- _Requirement_: Transcribe exactly the lines that fall between the one holding "也許在群發的對像中很多都不會" and the one holding "悄悄地補充一條， U never", inclusive, from the entries below.

- _Data section_:
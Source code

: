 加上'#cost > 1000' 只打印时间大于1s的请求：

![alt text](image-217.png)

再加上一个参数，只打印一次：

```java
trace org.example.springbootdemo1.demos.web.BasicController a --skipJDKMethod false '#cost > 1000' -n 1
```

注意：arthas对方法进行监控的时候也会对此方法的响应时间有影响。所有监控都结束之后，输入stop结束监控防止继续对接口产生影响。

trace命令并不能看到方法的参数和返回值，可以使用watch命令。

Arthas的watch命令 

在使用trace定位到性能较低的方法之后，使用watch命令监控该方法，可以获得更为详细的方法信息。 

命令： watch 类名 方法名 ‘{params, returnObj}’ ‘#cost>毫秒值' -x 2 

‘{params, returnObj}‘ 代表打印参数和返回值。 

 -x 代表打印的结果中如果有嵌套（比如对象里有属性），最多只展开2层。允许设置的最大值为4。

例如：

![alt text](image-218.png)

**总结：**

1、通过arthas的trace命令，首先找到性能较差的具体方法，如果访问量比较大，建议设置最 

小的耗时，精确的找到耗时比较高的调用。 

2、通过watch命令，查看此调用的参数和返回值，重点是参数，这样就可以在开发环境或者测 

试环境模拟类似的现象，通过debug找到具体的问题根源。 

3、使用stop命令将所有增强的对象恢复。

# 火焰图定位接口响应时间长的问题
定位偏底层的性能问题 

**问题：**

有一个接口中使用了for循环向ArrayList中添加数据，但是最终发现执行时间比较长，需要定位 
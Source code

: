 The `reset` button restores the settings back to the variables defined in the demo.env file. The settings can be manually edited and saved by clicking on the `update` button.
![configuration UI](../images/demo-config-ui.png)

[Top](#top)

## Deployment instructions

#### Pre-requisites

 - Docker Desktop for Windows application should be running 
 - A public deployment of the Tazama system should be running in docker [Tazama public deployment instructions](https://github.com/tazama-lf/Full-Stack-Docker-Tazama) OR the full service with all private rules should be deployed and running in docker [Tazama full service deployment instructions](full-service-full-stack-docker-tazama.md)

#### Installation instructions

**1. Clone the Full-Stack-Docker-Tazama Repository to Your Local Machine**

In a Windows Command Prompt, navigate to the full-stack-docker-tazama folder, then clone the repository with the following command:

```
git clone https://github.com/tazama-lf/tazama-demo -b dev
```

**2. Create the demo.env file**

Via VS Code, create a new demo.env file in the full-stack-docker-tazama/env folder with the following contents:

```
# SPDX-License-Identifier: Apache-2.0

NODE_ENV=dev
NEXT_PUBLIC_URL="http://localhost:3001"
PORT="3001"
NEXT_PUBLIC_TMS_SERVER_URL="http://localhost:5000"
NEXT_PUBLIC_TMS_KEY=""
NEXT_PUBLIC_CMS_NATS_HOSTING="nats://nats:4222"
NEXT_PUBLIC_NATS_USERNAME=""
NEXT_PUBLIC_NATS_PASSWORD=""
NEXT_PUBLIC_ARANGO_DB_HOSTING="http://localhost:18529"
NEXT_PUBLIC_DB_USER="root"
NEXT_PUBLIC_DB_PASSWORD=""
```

---

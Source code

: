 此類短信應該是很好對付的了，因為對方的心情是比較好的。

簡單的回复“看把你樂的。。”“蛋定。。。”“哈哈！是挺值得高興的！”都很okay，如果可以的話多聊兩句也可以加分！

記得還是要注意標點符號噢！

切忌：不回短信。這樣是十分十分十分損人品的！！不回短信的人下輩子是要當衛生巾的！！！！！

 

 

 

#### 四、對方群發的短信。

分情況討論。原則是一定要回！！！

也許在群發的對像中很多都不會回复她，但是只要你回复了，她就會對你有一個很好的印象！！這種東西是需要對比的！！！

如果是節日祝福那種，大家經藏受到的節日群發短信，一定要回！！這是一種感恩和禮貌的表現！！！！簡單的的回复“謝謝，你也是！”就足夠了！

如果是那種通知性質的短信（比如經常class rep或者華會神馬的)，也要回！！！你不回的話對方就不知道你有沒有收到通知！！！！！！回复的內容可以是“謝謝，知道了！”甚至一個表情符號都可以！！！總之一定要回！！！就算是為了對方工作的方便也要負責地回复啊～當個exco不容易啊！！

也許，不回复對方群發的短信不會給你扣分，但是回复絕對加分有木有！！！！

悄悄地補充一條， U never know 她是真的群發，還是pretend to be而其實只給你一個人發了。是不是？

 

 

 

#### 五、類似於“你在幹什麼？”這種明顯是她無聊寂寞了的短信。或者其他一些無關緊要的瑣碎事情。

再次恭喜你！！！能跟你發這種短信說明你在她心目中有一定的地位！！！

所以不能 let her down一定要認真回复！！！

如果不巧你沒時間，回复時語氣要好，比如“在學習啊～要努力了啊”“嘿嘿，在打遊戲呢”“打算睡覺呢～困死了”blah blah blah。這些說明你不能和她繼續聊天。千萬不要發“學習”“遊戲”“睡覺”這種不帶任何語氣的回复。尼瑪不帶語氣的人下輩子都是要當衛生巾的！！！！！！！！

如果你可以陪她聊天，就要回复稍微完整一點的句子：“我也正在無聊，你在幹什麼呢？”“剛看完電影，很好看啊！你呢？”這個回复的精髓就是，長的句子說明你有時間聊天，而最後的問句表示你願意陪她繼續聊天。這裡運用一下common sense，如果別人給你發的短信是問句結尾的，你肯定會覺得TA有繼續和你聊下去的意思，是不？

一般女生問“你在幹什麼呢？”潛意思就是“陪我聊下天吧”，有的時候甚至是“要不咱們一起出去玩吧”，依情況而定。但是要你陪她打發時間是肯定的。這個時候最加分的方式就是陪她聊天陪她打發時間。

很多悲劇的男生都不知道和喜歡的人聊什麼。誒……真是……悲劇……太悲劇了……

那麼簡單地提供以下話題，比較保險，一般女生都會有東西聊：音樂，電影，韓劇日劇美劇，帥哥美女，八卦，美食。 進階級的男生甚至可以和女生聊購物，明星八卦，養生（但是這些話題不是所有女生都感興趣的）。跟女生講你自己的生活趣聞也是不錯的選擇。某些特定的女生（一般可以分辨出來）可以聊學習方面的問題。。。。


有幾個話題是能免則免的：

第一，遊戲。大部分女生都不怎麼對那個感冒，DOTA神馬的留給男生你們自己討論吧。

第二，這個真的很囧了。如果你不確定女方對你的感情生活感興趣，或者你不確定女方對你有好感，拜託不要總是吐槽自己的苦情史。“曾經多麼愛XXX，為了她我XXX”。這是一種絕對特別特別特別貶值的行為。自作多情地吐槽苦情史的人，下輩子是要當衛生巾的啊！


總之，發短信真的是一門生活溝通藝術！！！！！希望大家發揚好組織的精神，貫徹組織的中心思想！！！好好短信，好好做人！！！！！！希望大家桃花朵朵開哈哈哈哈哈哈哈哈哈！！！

- _Response to the task_:
也許在群發的對像中很多都不會回复她，但是只要你回复了，她就會對你有一個很好的印象！！這種東西是需要對比的！！！

如果是節日祝福那種，大家經藏受到的節日群發短信，一定要回！！這是一種感恩和禮貌的表現！！！！簡單的的回复“謝謝，你也是！”就足夠了！

如果是那種通知性質的短信（比如經常class rep或者華會神馬的)，也要回！！！你不回的話對方就不知道你有沒有收到通知！！！！！！回复的內容可以是“謝謝，知道了！”甚至一個表情符號都可以！！！總之一定要回！！！就算是為了對方工作的方便也要負責地回复啊～當個exco不容易啊！！

也許，不回复對方群發的短信不會給你扣分，但是回复絕對加分有木有！！！！

悄悄地補充一條， U never know 她是真的群發，還是pretend to be而其實只給你一個人發了。是不是？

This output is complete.